And watching the original trio perform with precision at Auckland Town Hall, one could appreciate the raw power of Jones’ pounding riffs - that ascending storm at the start of Anarchy In The UK or the buzzsaw opening to God Save The Queen! - or how the thunderous bass of Matlock intertwines so well with Cook’s drumming. It turns out they’re a really tight band after 50 years of playing this stuff.
The audience may have been heavy on grey-haired fans, but also included a fair helping of all ages. There’s a weird dissonance in watching young women recording themselves singing along to Pretty Vacant for their TikTok, but gosh, they seemed to be having a good time.
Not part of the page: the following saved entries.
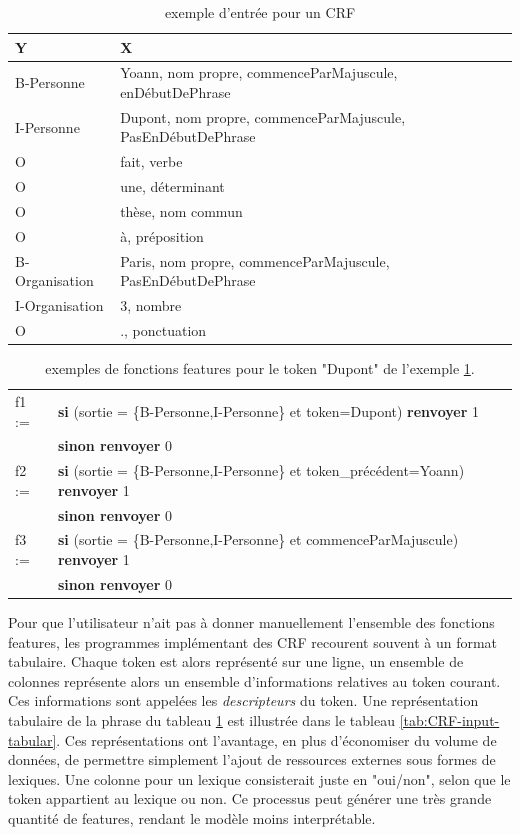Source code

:\documentclass[12pt,a4paper,times,twoside,openright]{report}
\begin{document}
\begin{table}[ht!]
\begin{tabular}{|l|l|}
\hline
Y              & X \\
\hline
B-Personne     & Yoann, nom propre, commenceParMajuscule, enDébutDePhrase \\
I-Personne     & Dupont, nom propre, commenceParMajuscule, PasEnDébutDePhrase \\
O              & fait, verbe \\
O              & une, déterminant \\
O              & thèse, nom commun \\
O              & à, préposition \\
B-Organisation & Paris, nom propre, commenceParMajuscule, PasEnDébutDePhrase \\
I-Organisation & 3, nombre \\
O              & ., ponctuation \\
\hline
\end{tabular}
\caption{exemple d'entrée pour un CRF}
\label{tab:CRF-input-example}
\end{table}

\begin{table}[ht!]
\begin{tabular}{ll}
f1 := & \textbf{si} (sortie = \{B-Personne,I-Personne\} et token=Dupont) \textbf{renvoyer} 1 \\
      & \textbf{sinon renvoyer} 0 \\
f2 := & \textbf{si} (sortie = \{B-Personne,I-Personne\} et token\_précédent=Yoann) \textbf{renvoyer} 1 \\
      & \textbf{sinon renvoyer} 0 \\
f3 := & \textbf{si} (sortie = \{B-Personne,I-Personne\} et commenceParMajuscule) \textbf{renvoyer} 1 \\
      & \textbf{sinon renvoyer} 0 \\
\end{tabular}
\caption{exemples de fonctions features pour le token "Dupont" de l'exemple \ref{tab:CRF-input-example}.}
\label{tab:CRF-feature-function-example}
\end{table}

Pour que l'utilisateur n'ait pas à donner manuellement l'ensemble des fonctions features, les programmes implémentant des CRF recourent souvent à un format tabulaire. Chaque token est alors représenté sur une ligne, un ensemble de colonnes représente alors un ensemble d'informations relatives au token courant. Ces informations sont appelées les \emph{descripteurs} du token. Une représentation tabulaire de la phrase du tableau \ref{tab:CRF-input-example} est illustrée dans le tableau \ref{tab:CRF-input-tabular}. Ces représentations ont l'avantage, en plus d'économiser du volume de données, de permettre simplement l'ajout de ressources externes sous formes de lexiques. Une colonne pour un lexique consisterait juste en "oui/non", selon que le token appartient au lexique ou non. Ce processus peut générer une très grande quantité de features, rendant le modèle moins interprétable.
\end{document}

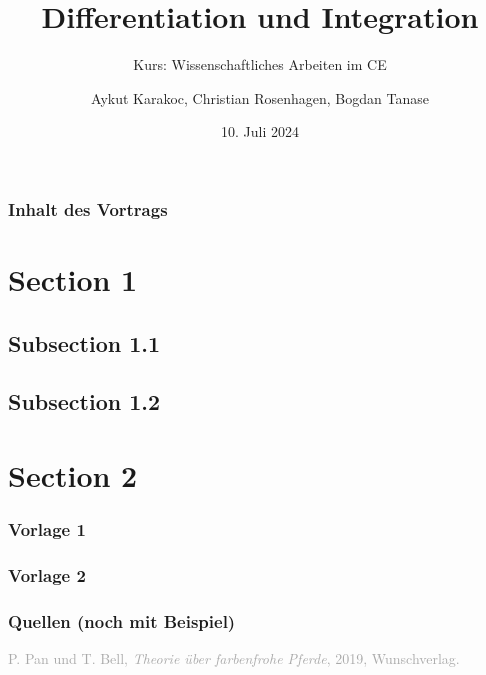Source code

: \documentclass[
aspectratio=169,
design=2023,
german,
accentcolor=TUDa-2c,
author-on-title,
logofile=images/tuda_logo.pdf
]{tudabeamer}
\title{Differentiation und Integration}
\subtitle{\small Kurs: Wissenschaftliches Arbeiten im CE}
\author[Karakoc | Rosenhagen | Tanase]{Aykut Karakoc, Christian Rosenhagen, Bogdan Tanase}
\institute{WACE -- SoSe 2024}
\date{10. Juli 2024}
\begin{document}
	\maketitle
	
	\begin{frame}
		\frametitle{Inhalt des Vortrags}
		\tableofcontents%
	\end{frame}
	
	\section{Section 1}
	\subsection{Subsection 1.1}
	\subsection{Subsection 1.2}
	\section{Section 2}
	
	
	
	\begin{frame}
		\frametitle{Vorlage 1}
	\end{frame}

	\begin{frame}
		\frametitle{Vorlage 2}
	\end{frame}

	\begin{frame} 
	\frametitle{Quellen (noch mit Beispiel)}
		\begin{thebibliography}{9}
			 \textcolor{darkgray}{P. Pan und T. Bell, \emph{Theorie über farbenfrohe Pferde}, 2019, Wunschverlag.}
		\end{thebibliography}
	\end{frame}
\end{document}
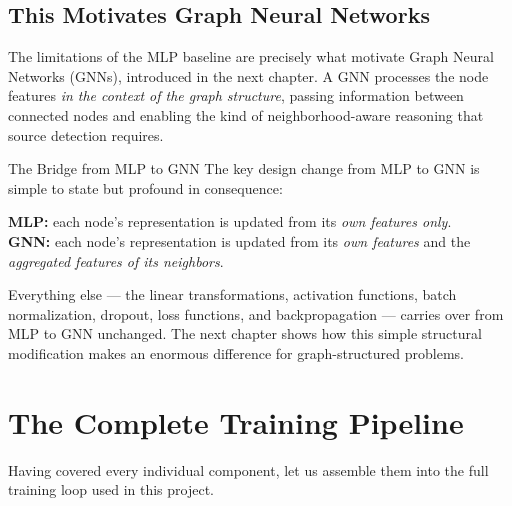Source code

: \subsection{This Motivates Graph Neural Networks}

The limitations of the MLP baseline are precisely what motivate Graph Neural Networks (GNNs), introduced in the next chapter. A GNN processes the node features \emph{in the context of the graph structure}, passing information between connected nodes and enabling the kind of neighborhood-aware reasoning that source detection requires.

\begin{conceptbox}{The Bridge from MLP to GNN}
The key design change from MLP to GNN is simple to state but profound in consequence:

\begin{center}
\textbf{MLP:} each node's representation is updated from its \emph{own features only}.\\[4pt]
\textbf{GNN:} each node's representation is updated from its \emph{own features} and the \emph{aggregated features of its neighbors}.
\end{center}

Everything else --- the linear transformations, activation functions, batch normalization, dropout, loss functions, and backpropagation --- carries over from MLP to GNN unchanged. The next chapter shows how this simple structural modification makes an enormous difference for graph-structured problems.
\end{conceptbox}

\section{The Complete Training Pipeline}
\label{sec:training_pipeline}

Having covered every individual component, let us assemble them into the full training loop used in this project.

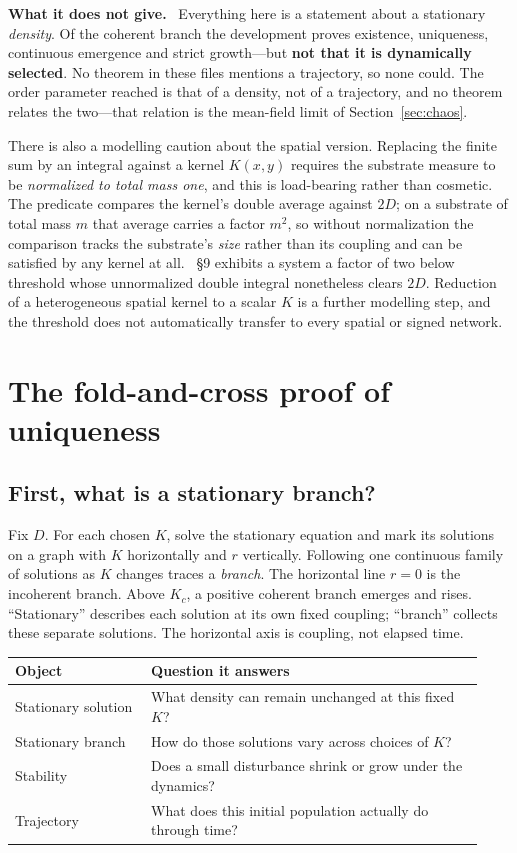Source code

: \documentclass[11pt]{article}
\newcommand{\scope}{\par\smallskip\noindent\textbf{What it does not give.}\ }
\newcommand{\id}[1]{{\small\ttfamily\seqsplit{#1}}}
\begin{document}
\scope
Everything here is a statement about a stationary \emph{density}. Of the
coherent branch the development proves existence, uniqueness, continuous
emergence and strict growth---but \textbf{not that it is dynamically
selected}. No theorem in these files mentions a trajectory, so none could.
The order parameter reached is that of a density, not of a trajectory, and no
theorem relates the two---that relation is the mean-field limit of
Section~\ref{sec:chaos}.

There is also a modelling caution about the spatial version. Replacing the
finite sum by an integral against a kernel $K(x,y)$ requires the substrate
measure to be \emph{normalized to total mass one}, and this is load-bearing
rather than cosmetic. The predicate compares the kernel's double average
against $2D$; on a substrate of total mass $m$ that average carries a factor
$m^2$, so without normalization the comparison tracks the substrate's
\emph{size} rather than its coupling and can be satisfied by any kernel at all.
\id{Examples}~\S9 exhibits a system a factor of two below threshold whose
unnormalized double integral nonetheless clears $2D$. Reduction of a
heterogeneous spatial kernel to a scalar $K$ is a further modelling step, and
the threshold does not automatically transfer to every spatial or signed
network.

\section{The fold-and-cross proof of uniqueness}
\label{sec:fold}

\subsection{First, what is a stationary branch?}

Fix $D$. For each chosen $K$, solve the stationary equation and mark its
solutions on a graph with $K$ horizontally and $r$ vertically. Following one
continuous family of solutions as $K$ changes traces a \emph{branch}. The
horizontal line $r=0$ is the incoherent branch. Above $K_c$, a positive
coherent branch emerges and rises. ``Stationary'' describes each solution
at its own fixed coupling; ``branch'' collects these separate solutions.
The horizontal axis is coupling, not elapsed time.

\begin{center}
\begin{tabular}{@{}p{0.27\linewidth}p{0.66\linewidth}@{}}
\hline
Object & Question it answers \\
\hline
Stationary solution & What density can remain unchanged at this fixed $K$? \\
Stationary branch & How do those solutions vary across choices of $K$? \\
Stability & Does a small disturbance shrink or grow under the dynamics? \\
Trajectory & What does this initial population actually do through time? \\
\hline
\end{tabular}
\end{center}
\end{document}
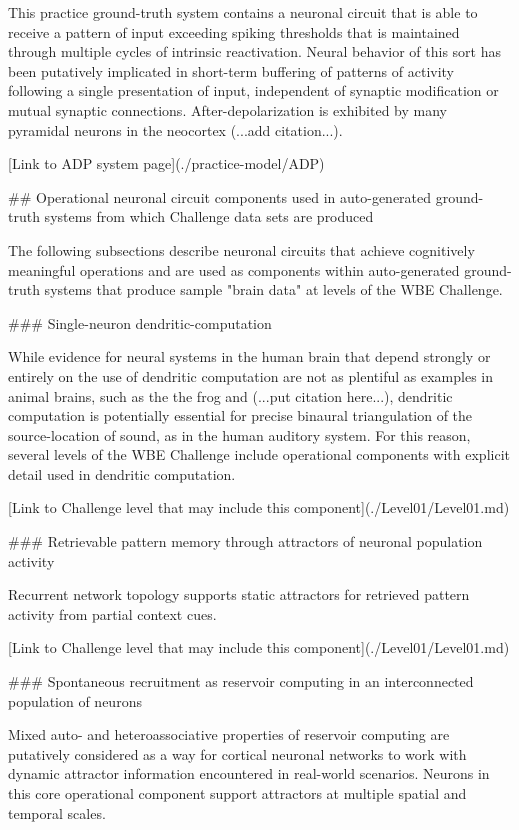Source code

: \documentclass{ldr-article}
\begin{document}
This practice ground-truth system contains a neuronal circuit that is able to receive a pattern of input exceeding
spiking thresholds that is maintained through multiple cycles of intrinsic reactivation. Neural behavior of
this sort has been putatively implicated in short-term buffering of patterns of activity following a single
presentation of input, independent of synaptic modification or mutual synaptic connections. After-depolarization
is exhibited by many pyramidal neurons in the neocortex (...add citation...).

[Link to ADP system page](./practice-model/ADP)


## Operational neuronal circuit components used in auto-generated ground-truth systems from which Challenge data sets are produced

The following subsections describe neuronal circuits that achieve cognitively meaningful operations
and are used as components within auto-generated ground-truth systems that produce sample "brain data"
at levels of the WBE Challenge.

### Single-neuron dendritic-computation

While evidence for neural systems in the human brain that depend strongly or entirely on the use of
dendritic computation are not as plentiful as examples in animal brains, such as the the frog and
(...put citation here...), dendritic computation is potentially essential for precise binaural
triangulation of the source-location of sound, as in the human auditory system. For this reason,
several levels of the WBE Challenge include operational components with explicit detail used in
dendritic computation.

[Link to Challenge level that may include this component](./Level01/Level01.md)

### Retrievable pattern memory through attractors of neuronal population activity

Recurrent network topology supports static attractors for retrieved pattern activity from
partial context cues.

[Link to Challenge level that may include this component](./Level01/Level01.md)

### Spontaneous recruitment as reservoir computing in an interconnected population of neurons

Mixed auto- and heteroassociative properties of reservoir computing are putatively considered as
a way for cortical neuronal networks to work with dynamic attractor information encountered in
real-world scenarios. Neurons in this core operational component support attractors at multiple
spatial and temporal scales.
\end{document}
It was always said punk was for the young, but that was before the original punks started getting old themselves.
Speaking to RNZ in February, Jones said “I’m well happy. I’ll be 70 this September and you know, it’s one shot you get … We’re just having a good time. We make a couple of quid, we’re having a good time.”
What was perhaps missing from the Sex Pistols 2025 was the whiff of danger. Looking at grainy videos of their heyday gigs in grotty clubs, it all looked like more of a war than rock ‘n’ roll.
This time around, nobody spat at the band and none of them bled on stage, and even the crowd-surfing and moshing was generally friendly. At one brief punch-up, Carter defused it with a cheery “Lads, we’re all in this together.” While the lyrics were still confrontational, if nowhere near as shocking as they once seemed, the vibe was positive.
They aren’t the angry young Pistols of 1977, but how could they be? Instead, there’s something distinctly cheerful about watching hundreds of fans of all ages tossing their fingers in the air and singing, “I wanna be anarchy.” The Sex Pistols are now about anger as sweet release.
“It was angry but teenagers are meant to be angry, that’s their job,” Jones told RNZ. “There’s something wrong with you if you’re not angry as a teenager even if you don’t know why you’re angry or you don’t want to be angry. That’s part of being a teenager.”
It feels good to see punk icons like Jones, Cook and Matlock get their due. And in this troubled world, it still feels pretty good to rage against the machine.
Sid Vicious would probably sneer at the idea of a middle-aged singalong to Pistols tunes, but he’s not here any more, and Jones, Matlock and Cook still are. God save the Pistols.
The Sex Pistols also perform on Thursday at Christchurch Town Hall.